Maya Angelou: Poet for the Ages
Born as Marguerite Ann Johnson in 1928, Maya Angelou lived through the worst of the great depression in the south. She was raped as a small child; yet she survived. She did not let that become what defined her.
She rose above everything, and lived a very full life, and learned humility, tolerance, respect and love.
She was an activist for peace, by peaceful means. She was a woman for the ages.
Many Famous Friends
She counted among her friends such illustrious, famous and diverse names as Malcom X, Dr. Martin Luther King, Jr., and Oprah Winfrey.
She wrote verse for Roberta Flak, and spoke by invitation at many public events, including two presidential inaguruations: Bill Clinton's and Barack Obama's.
A Multi-Starred Career
Angelou became famous for her poetry, and in particular, her work, I Know Why the Caged Bird Sings, published in 1969. That was her springboard to international fame.
However, many do not know that she was also a singer, dancer and actress. She traveled and performed with many different groups over the years.
But her best role, the role she was best known for was as a teacher. While she never went to college, she earned many honorary degrees, and in her later years was respected and referred to as Dr. Maya Angelou.

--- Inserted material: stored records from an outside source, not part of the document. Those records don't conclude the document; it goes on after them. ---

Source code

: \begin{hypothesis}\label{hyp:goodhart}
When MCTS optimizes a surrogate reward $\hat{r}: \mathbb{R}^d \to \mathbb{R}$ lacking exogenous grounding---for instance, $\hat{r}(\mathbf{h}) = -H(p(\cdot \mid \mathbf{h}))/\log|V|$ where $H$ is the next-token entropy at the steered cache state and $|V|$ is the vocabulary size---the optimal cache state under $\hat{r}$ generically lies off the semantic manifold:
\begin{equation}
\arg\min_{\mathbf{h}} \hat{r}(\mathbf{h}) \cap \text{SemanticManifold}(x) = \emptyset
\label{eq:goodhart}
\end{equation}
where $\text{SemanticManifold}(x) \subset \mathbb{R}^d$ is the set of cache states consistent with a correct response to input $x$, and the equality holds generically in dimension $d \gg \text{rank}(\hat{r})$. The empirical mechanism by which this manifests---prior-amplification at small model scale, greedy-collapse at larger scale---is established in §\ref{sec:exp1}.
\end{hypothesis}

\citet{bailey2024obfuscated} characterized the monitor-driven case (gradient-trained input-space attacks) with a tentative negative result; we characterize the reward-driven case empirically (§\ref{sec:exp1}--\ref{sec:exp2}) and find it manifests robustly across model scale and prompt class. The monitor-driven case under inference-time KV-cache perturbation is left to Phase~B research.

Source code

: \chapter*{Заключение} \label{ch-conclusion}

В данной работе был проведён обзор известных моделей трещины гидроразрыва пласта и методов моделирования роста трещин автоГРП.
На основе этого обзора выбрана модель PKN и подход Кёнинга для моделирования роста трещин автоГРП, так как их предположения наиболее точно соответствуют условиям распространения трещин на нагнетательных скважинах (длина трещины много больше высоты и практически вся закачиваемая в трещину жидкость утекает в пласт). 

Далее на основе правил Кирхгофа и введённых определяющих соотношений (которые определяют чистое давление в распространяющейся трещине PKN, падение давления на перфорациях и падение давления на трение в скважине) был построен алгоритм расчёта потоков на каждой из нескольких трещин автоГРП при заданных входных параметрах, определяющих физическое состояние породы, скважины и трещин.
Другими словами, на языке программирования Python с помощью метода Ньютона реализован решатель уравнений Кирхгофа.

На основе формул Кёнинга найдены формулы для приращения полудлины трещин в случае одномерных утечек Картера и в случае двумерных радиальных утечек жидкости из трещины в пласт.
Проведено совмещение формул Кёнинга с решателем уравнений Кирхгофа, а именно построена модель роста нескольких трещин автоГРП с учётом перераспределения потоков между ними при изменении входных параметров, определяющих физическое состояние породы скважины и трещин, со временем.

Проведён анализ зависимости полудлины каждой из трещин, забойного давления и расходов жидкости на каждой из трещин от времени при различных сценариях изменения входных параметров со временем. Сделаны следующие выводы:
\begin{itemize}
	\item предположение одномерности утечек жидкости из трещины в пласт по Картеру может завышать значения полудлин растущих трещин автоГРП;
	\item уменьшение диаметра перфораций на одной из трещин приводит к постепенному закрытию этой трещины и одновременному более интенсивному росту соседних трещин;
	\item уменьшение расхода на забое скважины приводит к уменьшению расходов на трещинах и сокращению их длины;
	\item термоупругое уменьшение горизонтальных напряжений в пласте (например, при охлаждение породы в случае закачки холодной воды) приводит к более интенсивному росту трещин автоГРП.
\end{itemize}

Perhaps her greatest honor was being bestowed the Presidential Medal of Freedom by President Barack Obama in 2011.
The End of an Era
With her death on Wednesday, May 28, 2014, the world has lost another voice for peace; another of the greats who inspire us to be better people.
Dr. Angelou will be missed both by those who knew her personally, especially her family, but also by the world community. Her name and fame spread far and wide; she ranked among the peacemakers of the world: Dr. Martin Luther King Jr., Nelson Mandela and even Mother Theresa.
Her memory and works will be best honored by emulating her example; manifesting gentleness and a calm demeanor and finding a peaceful and honorable way to work out differences. Differences, after all, should be on the level of cultural exchange, and not cause for wars.
Ring the bells of peace; ring the bells of sleep; ring the sad bell of mourning.
Woe the day, we lose a friend; woe the day we lose a gentle soul.
Sing out, sing out, let loud voices proclaim
Today we lost a soul; today we sob in sorrow.
Then ring the bells, ring the bells, ring the bells of morning
For the morrow brings fresh light; the morrow starts anew.
To honor the memory; we must act with honor
Tribute paid not in tears but in our actions.
Those who have left us have not,
For they live on in our memories,
In our every thought of them; in their every word we recall
Ring the bells, ring the school bells, ring the bells of knowledge and peace.